Simon cultivates both stereotyping and gossip through his app, About That, and his stereotyping extends even to himself. When he refers to himself as the “omniscient narrator,” he is referring to his status as social outsider. An omniscient narrator is typically an unseen narrative voice that reports events, as Simon does through About That. His gossip is intended to humiliate others and make them feel small, the way that Simon feels. The consequences are grave for the individuals featured, including one who attempted suicide and another who was thrown out of her house.
Yet Simon does not want to be an outsider. Because he cannot have the popularity he craves, he chooses to become notorious and feared. Addy notes that Simon was always around the popular kids but not one of them, and Janae reveals that Simon resented this and believed he should have been more respected than he was. Janae reveals that Walt Whitman’s “Song of Myself” was Simon’s favorite poem. The poem is about cyclical wholeness between self and community, a poignant reminder that Simon was also a victim of the culture he cultivated. Feeling that he could not be one with the community, Simon chose to tear it apart, first through his gossip app then through his suicide and elaborate revenge plot.
Individuals may also internalize how others type-cast them (as happens to all four narrators), thus preventing themselves from growing and finding fulfillment. Each of the four narrators suffers for the stereotypes they adopt of themselves. Bronwyn’s inability to accept failure drives her to cheat. Addy fulfills the princess/prom court role to the point that she erases herself. Cooper cannot accept his sexuality because it does not conform with the jock stereotype. Nate believes his criminal past means that he does not deserve to be with Bronwyn. Their journeys move them toward greater wholeness within themselves, as well as greater harmony as a group.
Complexity and empathy represent antidotes to the dehumanizing effects of gossip and stereotyping. As the four narrators grow over the course of the book, they each learn to see themselves in others, even those who may seem totally different, something Simon was never able to do. Doing so cultivates stronger community bonds and supports further growth for the individuals involved.

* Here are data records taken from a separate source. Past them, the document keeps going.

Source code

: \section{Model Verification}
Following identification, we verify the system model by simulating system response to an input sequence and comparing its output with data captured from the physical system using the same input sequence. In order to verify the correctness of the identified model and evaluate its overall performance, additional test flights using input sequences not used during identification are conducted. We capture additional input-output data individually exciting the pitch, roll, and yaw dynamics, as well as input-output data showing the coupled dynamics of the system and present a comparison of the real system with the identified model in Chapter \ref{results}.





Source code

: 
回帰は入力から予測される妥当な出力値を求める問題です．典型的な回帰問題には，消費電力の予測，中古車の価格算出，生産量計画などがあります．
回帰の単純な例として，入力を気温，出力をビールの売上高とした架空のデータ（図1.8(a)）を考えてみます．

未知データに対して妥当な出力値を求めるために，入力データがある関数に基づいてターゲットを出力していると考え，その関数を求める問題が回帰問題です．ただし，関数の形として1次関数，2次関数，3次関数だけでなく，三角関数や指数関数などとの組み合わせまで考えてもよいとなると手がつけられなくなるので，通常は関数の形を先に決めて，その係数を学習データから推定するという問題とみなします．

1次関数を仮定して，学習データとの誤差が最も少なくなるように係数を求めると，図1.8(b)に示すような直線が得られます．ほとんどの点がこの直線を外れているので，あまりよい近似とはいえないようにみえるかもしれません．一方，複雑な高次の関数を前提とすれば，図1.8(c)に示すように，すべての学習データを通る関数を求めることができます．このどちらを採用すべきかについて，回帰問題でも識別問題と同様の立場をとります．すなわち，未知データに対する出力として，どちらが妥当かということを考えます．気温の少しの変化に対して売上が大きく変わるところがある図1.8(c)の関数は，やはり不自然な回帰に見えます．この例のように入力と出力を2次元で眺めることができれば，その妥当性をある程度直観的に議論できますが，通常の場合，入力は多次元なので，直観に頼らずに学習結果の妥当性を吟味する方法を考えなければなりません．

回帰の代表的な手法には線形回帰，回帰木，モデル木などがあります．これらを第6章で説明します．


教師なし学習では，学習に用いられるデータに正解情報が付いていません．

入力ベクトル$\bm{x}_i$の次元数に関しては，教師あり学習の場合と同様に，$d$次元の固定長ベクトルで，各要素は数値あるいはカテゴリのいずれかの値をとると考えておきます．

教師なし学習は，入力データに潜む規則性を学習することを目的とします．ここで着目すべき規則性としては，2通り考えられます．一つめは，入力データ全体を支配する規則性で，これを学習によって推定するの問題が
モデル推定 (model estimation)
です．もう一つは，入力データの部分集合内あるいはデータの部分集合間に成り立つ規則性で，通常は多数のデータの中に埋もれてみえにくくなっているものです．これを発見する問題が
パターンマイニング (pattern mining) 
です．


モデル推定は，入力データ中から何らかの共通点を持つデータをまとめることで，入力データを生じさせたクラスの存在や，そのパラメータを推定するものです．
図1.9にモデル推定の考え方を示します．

At the beginning of the book, Addy is so caught up in Jake that she does not see herself as a separate person with her own longings and desires. Her sole focus is on pleasing and obeying him. Ashton jokes that she is a barnacle who needs her host (Jake) to survive, a joke Addy does not find humorous since it’s all too accurate. After they break up, Addy slowly begins to recover her identity as an observant and caring person. She notices Janae’s anxiety and depression, Cooper’s remoteness, Bronwyn’s increasing attention to her appearance and to Nate, and Nate’s low self-esteem. She reaches out to Janae, and it’s her ability to empathize that encourages Janae to open up and reveal the extent of Simon’s plot. Seeing her insecurity in Nate encourages Addy to seek him out for long discussions that enable him to return to Bronwyn at the end of the book.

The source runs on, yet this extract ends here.